X. Is NORA #4 a subsection 152(4.2) reassessment?
[37] The test for determining whether an assessment has been issued under subsection 152(4.2) of the ITA is found in Reyes and is referenced by the respondent:
-
The reassessment is issued at any time after the end of the normal reassessment period;
-
The reassessment is for the purpose of determining the amount of any refund to which the taxpayer is entitled at that time for the year, or a reduction of an amount payable under Part I for the year;
-
The taxpayer makes an application for that determination; and
-
The application is made on or before the day that is 10 calendar years after the end of that taxation year.
[38] We can review each factor in turn.
The reassessment is issued at any time after the end of the normal reassessment period
[39] This factor is satisfied. Both NORA #3 and #4 were issued after April 13, 2024, which was the end of the normal reassessment period.
The reassessment is for the purpose of determining the amount of any refund to which the taxpayer is entitled at that time for the year, or a reduction of an amount payable under Part I for the year
[40] On its face, NORA #4 was issued to determine a refund or to reduce tax payable. As compared to NORA #3, it does just that by allowing an additional non-refundable tax credit.

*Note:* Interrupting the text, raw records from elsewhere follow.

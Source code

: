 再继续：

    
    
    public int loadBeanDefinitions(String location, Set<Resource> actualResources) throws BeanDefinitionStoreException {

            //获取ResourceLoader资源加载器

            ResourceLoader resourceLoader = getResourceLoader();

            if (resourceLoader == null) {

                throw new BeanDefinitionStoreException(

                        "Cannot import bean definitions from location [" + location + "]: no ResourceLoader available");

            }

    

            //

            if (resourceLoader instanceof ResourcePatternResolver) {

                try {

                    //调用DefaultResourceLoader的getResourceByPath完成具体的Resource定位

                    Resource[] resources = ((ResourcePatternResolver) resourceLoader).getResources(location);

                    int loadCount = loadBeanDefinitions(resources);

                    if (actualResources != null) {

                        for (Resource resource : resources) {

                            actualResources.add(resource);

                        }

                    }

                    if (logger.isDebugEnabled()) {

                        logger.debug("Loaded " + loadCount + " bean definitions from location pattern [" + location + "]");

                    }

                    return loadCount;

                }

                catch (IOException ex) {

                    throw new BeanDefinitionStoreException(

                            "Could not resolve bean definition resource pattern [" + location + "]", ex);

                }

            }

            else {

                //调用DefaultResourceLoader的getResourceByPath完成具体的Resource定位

[41] However, this second criterion must be read in light of the actual wording of subsection 152(4.2), reproduced below with superfluous language removed:
(4.2) Notwithstanding subsections (4), (4.1) and (5) for the purpose of determining — at any time after the end of the normal reassessment period, of a taxpayer who is an individual…, in respect of a taxation year — the amount of any refund to which the taxpayer is entitled at that time for the year, or a reduction of an amount payable under this Part by the taxpayer for the year, the Minister may, if the taxpayer makes an application for that determination on or before the day that is 10 calendar years after the end of that taxation year,
a) reassess tax, interest or penalties payable under this Part by the taxpayer in respect of that year; and
…
[Emphasis added.]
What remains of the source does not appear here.